I freely acknowledge that writers who are more usually associated with the literary mainstream do not always, indeed do not often, produce the best SF, and although I often find myself fighting a corner for non-genre SF, when it comes to individual novels I often find it disappointing. But science fiction can always use a kick up the arse, the kind of literary jolting that infuses it with new ideas about literary form and new ways of seeing itself. Sometimes jolts like this come from the literary side of the fence rather than the SFnal side, and occasionally a non-genre work will come along that goes all the way out there science fictionally and raises the bar for the rest of us. I believe that Cormac McCarthy’s The Road was one such novel. I was up until 3.30am reading that book, and there aren’t many novels I’ve read since my twenties that I can say that about. Waking just a couple of hours later and still thinking about it, I remember pulling back my curtains and looking out over southeast London, thankful and relieved that my city was, at least for the moment, still there. The Road made me re-evaluate my own reality, and that’s one of the ways I knew it was not just a great novel, but great SF too.
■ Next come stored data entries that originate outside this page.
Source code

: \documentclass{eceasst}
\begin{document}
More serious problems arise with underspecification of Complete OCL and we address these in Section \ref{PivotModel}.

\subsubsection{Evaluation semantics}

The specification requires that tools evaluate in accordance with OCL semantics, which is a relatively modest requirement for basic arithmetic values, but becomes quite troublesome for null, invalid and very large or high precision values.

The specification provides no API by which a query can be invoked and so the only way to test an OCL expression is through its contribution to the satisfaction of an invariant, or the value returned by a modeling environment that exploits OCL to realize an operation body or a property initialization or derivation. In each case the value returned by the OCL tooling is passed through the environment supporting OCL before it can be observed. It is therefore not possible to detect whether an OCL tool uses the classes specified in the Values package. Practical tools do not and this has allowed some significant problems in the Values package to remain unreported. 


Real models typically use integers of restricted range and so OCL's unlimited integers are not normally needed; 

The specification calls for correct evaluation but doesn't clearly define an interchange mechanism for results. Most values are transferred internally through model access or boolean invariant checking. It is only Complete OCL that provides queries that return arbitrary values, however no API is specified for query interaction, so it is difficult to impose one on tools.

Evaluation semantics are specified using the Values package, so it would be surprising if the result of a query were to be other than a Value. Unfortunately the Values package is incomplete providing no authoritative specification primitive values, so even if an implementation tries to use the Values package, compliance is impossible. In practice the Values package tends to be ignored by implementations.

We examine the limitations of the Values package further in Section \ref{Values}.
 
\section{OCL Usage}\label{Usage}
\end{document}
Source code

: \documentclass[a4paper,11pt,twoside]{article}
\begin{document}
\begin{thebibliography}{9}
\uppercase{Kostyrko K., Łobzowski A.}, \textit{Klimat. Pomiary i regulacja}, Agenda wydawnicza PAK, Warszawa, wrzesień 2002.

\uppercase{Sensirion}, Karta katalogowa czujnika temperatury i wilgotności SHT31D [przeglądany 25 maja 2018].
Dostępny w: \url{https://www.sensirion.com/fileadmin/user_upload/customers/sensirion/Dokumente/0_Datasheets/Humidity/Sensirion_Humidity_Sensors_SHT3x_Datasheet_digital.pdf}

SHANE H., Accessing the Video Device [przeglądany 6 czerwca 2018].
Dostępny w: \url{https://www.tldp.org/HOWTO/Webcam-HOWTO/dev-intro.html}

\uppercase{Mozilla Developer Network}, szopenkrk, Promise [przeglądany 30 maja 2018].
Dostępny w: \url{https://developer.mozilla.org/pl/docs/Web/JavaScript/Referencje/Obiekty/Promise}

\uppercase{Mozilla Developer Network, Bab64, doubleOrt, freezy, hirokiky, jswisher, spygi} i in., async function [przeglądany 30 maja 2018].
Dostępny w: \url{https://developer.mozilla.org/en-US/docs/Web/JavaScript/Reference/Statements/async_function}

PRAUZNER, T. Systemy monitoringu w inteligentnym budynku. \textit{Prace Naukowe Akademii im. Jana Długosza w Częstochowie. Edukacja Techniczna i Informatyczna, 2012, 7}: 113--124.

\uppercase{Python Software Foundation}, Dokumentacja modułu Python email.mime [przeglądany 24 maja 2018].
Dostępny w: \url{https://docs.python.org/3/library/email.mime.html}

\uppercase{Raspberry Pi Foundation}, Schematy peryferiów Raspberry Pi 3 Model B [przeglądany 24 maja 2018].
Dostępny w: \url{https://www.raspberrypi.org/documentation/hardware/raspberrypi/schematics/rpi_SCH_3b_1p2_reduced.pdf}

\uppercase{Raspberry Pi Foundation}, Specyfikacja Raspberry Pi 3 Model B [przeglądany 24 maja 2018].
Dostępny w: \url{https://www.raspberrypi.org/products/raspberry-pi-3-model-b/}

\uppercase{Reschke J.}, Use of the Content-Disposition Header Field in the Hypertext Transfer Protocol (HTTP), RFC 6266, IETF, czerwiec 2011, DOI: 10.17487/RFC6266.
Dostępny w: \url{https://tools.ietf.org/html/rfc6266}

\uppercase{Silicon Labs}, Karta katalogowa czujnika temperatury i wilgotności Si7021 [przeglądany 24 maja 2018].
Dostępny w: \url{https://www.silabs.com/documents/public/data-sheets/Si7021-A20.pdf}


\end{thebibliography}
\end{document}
But more often the kind of non-genre SF you find gathering the most attention in the broadsheets is not nearly so strong. Usually these books are dystopias, because that’s more or less the only SF template that the literary mainstream seems comfortable with – better the devil you know, after all, and while Ian McEwan and Margaret Atwood may not have read The Dervish House or Dhalgren or The Separation you can bet your life they will have read Brave New World, The Day of the Triffids and probably The Road as well. Non-genre SF is often very heavy on premise, and those writers who venture into it tend to introduce any science fictional concepts they do try with a kind of ‘woo look, no hands!’ underlining, wheeling out their Big Idea in such a way as to suggest that no one’s ever thought of it before, when in fact if they’d actually read any SF post-Wyndham they’d realise loads of people have done it before, probably decades ago and with a greater degree of originality and flair.

This doesn’t mean their novels are bad – there was a fragility, a quality of sincerity to Kazuo Ishiguro’s Never Let Me Go that made me like it a lot, and although Jane Rogers’s The Testament of Jessie Lamb was not the most innovative SF in the world, it had a writerly sensibility, an approach to the material and most importantly to characterisation that made the book live in the mind and gave it weight – but when they are bad they are horrid. Karen Thompson Walker’s The Age of Miracles was one of the most uncomfortable reads of this year for me and not in a good way. In terms of its SF it was dreadful – only the most cursory logic had been applied to the central conceit, while the book’s shallowly complacent, California-centric worldview had me wincing with embarrassment on almost every page. When reviewing the book for The Observer, Edward Docx put the problems of this novel down to the very fact that it was SF:

But for this reader at least, it is mildly depressing that so nimble, delicate and emotionally sophisticated a novel should find itself burdened by such sci-fi oafishness.

Docx argues that The Age of Miracles would have been a better book if it had been allowed to become the ‘beautifully observed coming-of-age story’ that it wanted to be. I couldn’t have disagreed more. As a coming-of-age novel, far from being nimble, delicate and emotionally sophisticated, the book seemed to me to be strikingly naive and limited, stuffed with cliché and with not one thing apart from its admittedly cack-handed SF premise to distinguish it from a thousand other American first novels of its type. It gives me no pleasure to say it, because I wanted to like the book, but The Age of Miracles felt very much like writing-by-numbers.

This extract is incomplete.